That kind of comment comes from people who are overlooking the fact that for years the state neglected to reform a system that financed adventurous distribution injustices at outrageous expense.
[ . . . ]
The political elite in the Federal Republic believes that its own position – and the democratic system in general – can best be secured if the state that it runs keeps on handing out checks. It is important to protect “the social peace,” cite the defenders of the Federal Republic’s distribution democracy. With that, they imply that cuts in social benefits – even those benefits that can hardly be justified – would lead the people to lose trust in the state, which would be serious and ultimately could even lead to the end of the democratic order.

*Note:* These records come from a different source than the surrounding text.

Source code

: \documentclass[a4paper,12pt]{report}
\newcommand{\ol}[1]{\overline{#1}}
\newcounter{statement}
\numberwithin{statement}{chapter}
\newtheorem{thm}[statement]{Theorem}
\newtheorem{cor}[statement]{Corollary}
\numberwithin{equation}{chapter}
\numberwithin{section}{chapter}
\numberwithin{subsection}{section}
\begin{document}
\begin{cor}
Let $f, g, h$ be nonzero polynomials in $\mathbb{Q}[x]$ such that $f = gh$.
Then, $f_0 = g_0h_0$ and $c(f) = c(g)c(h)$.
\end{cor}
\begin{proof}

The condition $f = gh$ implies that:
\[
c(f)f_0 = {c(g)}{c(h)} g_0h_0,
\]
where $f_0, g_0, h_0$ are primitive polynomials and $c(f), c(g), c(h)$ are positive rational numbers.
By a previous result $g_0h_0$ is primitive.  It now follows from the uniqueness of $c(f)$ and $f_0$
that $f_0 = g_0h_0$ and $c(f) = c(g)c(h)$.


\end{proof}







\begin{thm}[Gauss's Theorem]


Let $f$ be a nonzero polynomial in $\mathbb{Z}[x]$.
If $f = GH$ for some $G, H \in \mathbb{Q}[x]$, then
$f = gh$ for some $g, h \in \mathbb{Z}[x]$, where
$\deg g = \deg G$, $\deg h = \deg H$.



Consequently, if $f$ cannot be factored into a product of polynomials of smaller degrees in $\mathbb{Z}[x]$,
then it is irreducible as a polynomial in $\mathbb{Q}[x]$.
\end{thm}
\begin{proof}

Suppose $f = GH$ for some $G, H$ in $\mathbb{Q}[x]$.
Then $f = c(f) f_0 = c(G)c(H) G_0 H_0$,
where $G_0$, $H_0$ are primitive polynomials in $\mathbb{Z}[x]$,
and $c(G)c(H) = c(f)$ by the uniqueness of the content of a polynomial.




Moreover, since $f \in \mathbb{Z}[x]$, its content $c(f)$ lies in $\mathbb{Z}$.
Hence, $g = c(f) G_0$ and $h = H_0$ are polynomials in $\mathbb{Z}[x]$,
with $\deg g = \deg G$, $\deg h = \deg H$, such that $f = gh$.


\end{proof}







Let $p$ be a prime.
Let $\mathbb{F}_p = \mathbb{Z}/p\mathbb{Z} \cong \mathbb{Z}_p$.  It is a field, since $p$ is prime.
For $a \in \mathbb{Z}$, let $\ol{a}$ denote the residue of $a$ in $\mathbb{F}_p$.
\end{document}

Again and again, Chancellor Helmut Schmidt conjures up the notion that western industrial countries cannot be governed and suggests that people are only well-disposed towards democracy if the state satisfies their excessive demands: the polity as “a kind of joint-stock company in which one has a stake and whose assessment is based on the dividends that are paid out,” according to Peter Grubbe in his “Report on the German Sense of Public Spirit.”
If the dividends stop coming, if the company takes a loss, then the Ruhr basin area supposedly starts burning, the civil servants revolt, and the democracy cannot be saved. Timidity or the democrats’ intensified sense of reality?
It remains indisputable that the stability of a political system largely depends on the material supplies and the social protection it can offer. This is true for democracies and dictatorships of every political shade.
It is up for dispute, however, whether the political order of the Federal Republic can only endure in the future if the best-paid parents of an only child still get 50 marks child allowance per month, if civil servants can still get a state-financed benefit due to an absurd regulation on absenteeism, and if mothers on maternity leave can spend time with their newborns due to state maintenance.